Segment Start: DATA
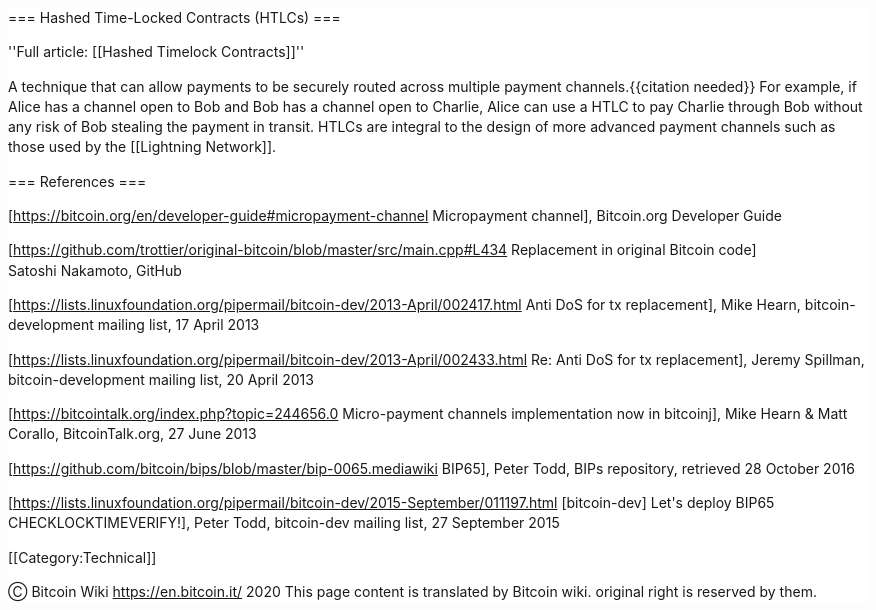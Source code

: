 === Hashed Time-Locked Contracts (HTLCs) ===

''Full article: [[Hashed Timelock Contracts]]''

A technique that can allow payments to be securely routed across multiple
payment channels.{{citation needed}} For example, if Alice has a channel open to
Bob and Bob has a channel open to Charlie, Alice can use a HTLC to pay Charlie
through Bob without any risk of Bob stealing the payment in transit. HTLCs are
integral to the design of more advanced payment channels such as those used by
the [[Lightning Network]].

=== References === <references>

<ref name="bitcoinorg_dev_guide">[https://bitcoin.org/en/developer-guide#micropayment-channel
Micropayment channel], Bitcoin.org Developer Guide</ref>

<ref name="replacement_in_original_code">[https://github.com/trottier/original-bitcoin/blob/master/src/main.cpp#L434
Replacement in original Bitcoin code]<br>Satoshi Nakamoto, GitHub</ref>

<ref name="hearn_hft_quote">[https://lists.linuxfoundation.org/pipermail/bitcoin-dev/2013-April/002417.html
Anti DoS for tx replacement], Mike Hearn, bitcoin-development mailing list, 17
April 2013</ref>

<ref name="spillman_channel_description">[https://lists.linuxfoundation.org/pipermail/bitcoin-dev/2013-April/002433.html
Re: Anti DoS for tx replacement], Jeremy Spillman, bitcoin-development mailing
list, 20 April 2013</ref>

<ref name="channels_bitcoinj">[https://bitcointalk.org/index.php?topic=244656.0
Micro-payment channels implementation now in bitcoinj], Mike Hearn & Matt
Corallo, BitcoinTalk.org, 27 June 2013</ref>

<ref name="bip65">[https://github.com/bitcoin/bips/blob/master/bip-0065.mediawiki
BIP65], Peter Todd, BIPs repository, retrieved 28 October 2016</ref>

<ref name="bitcoin_dev_bip65">[https://lists.linuxfoundation.org/pipermail/bitcoin-dev/2015-September/011197.html
[bitcoin-dev] Let's deploy BIP65 CHECKLOCKTIMEVERIFY!], Peter Todd, bitcoin-dev
mailing list, 27 September 2015</ref> </references>

[[Category:Technical]]

Ⓒ Bitcoin Wiki https://en.bitcoin.it/ 2020 This page content is translated by
Bitcoin wiki. original right is reserved by them.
Segment End: DATA
AIM OF THE TASK. Find the lines above that contain the word "open" and collect them.

SOLUTION TO THIS PROBLEM.
payment channels.{{citation needed}} For example, if Alice has a channel open to
Bob and Bob has a channel open to Charlie, Alice can use a HTLC to pay Charlie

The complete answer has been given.